YOUR OBJECTIVE
Your reply should hold only the lines from the records below where "observation" occurs.

START RECORDS SUPPLIED

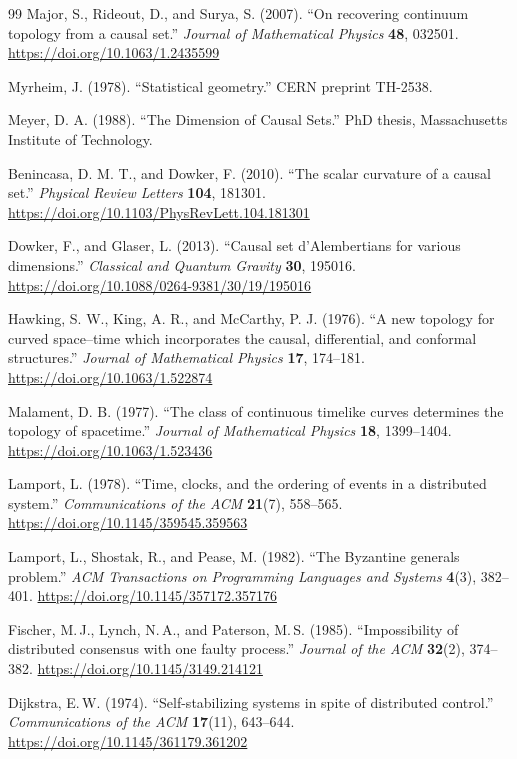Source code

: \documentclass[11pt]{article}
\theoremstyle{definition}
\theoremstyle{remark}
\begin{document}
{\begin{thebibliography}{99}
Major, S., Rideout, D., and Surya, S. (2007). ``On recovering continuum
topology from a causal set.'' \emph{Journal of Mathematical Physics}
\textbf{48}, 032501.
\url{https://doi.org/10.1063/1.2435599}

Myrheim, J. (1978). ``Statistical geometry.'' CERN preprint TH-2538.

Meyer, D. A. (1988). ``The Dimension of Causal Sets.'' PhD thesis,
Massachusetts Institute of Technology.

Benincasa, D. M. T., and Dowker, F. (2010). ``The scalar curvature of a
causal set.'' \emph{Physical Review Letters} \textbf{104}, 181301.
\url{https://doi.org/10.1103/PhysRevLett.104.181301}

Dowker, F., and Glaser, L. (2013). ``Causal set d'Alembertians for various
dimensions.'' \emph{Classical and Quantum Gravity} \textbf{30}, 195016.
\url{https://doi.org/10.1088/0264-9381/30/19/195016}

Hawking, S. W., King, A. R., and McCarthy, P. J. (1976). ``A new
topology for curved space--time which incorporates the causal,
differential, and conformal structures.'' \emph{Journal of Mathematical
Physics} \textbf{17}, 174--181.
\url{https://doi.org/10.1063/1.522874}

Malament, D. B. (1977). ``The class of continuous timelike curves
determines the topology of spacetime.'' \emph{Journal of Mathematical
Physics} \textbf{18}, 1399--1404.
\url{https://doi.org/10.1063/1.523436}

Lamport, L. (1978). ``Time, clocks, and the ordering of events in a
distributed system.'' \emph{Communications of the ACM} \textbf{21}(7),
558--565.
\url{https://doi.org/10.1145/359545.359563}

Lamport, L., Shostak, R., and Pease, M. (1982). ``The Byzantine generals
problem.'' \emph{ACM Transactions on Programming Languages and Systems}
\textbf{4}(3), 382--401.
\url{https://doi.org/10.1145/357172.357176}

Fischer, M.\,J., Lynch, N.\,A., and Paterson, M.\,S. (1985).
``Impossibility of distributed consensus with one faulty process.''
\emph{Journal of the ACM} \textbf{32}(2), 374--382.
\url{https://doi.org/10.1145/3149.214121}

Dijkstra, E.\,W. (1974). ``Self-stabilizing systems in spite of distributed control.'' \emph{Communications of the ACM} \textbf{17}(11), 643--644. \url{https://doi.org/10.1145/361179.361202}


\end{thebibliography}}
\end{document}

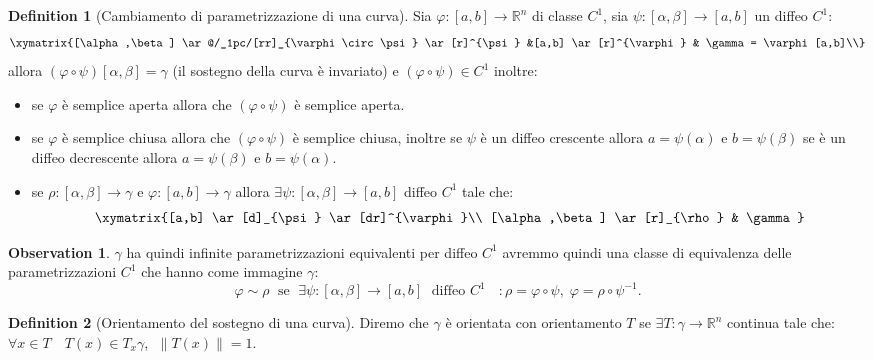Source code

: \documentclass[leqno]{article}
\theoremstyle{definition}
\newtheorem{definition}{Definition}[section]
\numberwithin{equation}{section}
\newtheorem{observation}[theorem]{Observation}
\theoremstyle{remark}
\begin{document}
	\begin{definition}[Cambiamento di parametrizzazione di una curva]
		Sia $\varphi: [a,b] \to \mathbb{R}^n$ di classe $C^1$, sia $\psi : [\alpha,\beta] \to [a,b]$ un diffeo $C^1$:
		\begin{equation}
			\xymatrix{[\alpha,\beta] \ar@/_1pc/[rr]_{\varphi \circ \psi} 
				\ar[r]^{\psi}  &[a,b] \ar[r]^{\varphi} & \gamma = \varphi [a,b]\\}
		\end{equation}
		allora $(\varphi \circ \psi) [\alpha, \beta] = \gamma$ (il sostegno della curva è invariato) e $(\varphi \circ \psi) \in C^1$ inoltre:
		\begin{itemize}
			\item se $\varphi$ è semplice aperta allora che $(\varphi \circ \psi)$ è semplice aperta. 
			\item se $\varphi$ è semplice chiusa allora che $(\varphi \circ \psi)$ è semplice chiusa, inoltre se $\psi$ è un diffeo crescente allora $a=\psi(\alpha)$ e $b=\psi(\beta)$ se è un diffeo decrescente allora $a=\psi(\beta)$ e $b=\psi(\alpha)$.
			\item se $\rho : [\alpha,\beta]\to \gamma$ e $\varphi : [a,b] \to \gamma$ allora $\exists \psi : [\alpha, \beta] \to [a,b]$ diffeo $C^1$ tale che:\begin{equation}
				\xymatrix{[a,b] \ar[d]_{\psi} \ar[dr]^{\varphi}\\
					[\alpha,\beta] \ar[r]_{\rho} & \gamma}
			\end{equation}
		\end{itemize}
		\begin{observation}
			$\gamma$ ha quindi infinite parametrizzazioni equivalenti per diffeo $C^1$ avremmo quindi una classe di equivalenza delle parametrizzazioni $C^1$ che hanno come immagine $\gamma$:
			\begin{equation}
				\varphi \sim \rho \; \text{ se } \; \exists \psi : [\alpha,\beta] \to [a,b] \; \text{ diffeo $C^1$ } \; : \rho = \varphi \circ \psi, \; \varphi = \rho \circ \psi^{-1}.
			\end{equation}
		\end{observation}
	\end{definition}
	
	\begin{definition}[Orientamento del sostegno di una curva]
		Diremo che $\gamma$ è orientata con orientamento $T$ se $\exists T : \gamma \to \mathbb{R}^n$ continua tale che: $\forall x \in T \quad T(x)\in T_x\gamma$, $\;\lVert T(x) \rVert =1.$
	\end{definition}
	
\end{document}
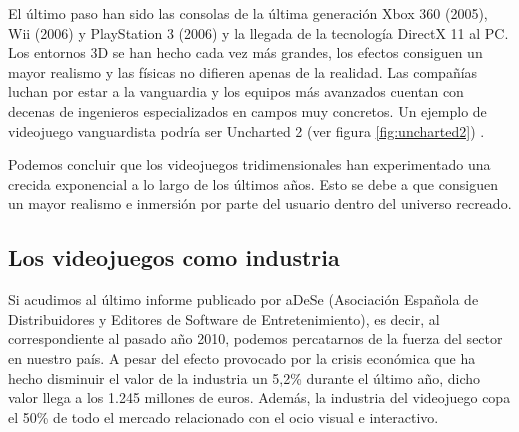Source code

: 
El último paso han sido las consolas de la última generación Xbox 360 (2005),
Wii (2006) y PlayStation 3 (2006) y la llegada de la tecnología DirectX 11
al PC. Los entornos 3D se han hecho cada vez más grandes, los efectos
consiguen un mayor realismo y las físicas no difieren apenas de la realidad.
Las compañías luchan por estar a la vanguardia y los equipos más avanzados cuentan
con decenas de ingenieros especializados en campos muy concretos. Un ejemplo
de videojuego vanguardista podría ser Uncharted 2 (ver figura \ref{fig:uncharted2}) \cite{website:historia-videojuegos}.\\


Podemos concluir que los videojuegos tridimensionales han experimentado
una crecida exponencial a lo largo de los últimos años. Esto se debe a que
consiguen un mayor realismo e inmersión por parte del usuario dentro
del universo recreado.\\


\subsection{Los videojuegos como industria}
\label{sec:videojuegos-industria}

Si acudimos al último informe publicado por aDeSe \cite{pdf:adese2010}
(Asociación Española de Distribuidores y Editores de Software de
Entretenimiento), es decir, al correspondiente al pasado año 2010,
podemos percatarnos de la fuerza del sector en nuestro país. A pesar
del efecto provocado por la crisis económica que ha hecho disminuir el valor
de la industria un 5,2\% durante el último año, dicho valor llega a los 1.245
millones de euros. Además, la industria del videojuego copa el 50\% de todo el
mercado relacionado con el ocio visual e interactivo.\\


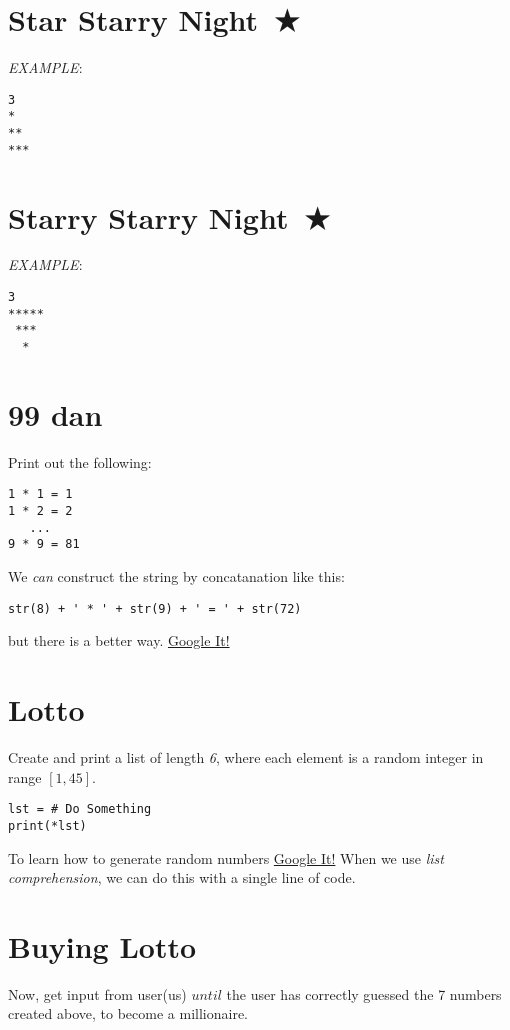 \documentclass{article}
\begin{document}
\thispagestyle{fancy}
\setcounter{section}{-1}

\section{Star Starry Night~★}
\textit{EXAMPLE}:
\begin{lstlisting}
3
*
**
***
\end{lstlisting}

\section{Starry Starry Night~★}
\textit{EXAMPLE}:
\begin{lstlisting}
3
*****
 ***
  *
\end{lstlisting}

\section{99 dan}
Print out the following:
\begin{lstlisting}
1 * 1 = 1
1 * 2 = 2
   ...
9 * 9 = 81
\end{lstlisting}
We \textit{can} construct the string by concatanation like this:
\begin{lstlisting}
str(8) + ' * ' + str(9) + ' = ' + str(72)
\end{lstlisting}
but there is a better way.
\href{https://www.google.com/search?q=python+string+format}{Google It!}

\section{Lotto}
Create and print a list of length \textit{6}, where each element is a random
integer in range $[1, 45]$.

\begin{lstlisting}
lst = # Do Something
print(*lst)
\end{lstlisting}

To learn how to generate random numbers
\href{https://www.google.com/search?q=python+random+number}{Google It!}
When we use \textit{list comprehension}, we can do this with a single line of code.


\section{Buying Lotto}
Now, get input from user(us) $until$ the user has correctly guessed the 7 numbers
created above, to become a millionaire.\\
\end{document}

END RECORDS SUPPLIED

RESULT
\newtheorem{observation}[theorem]{Observation}
		\begin{observation}
		\end{observation}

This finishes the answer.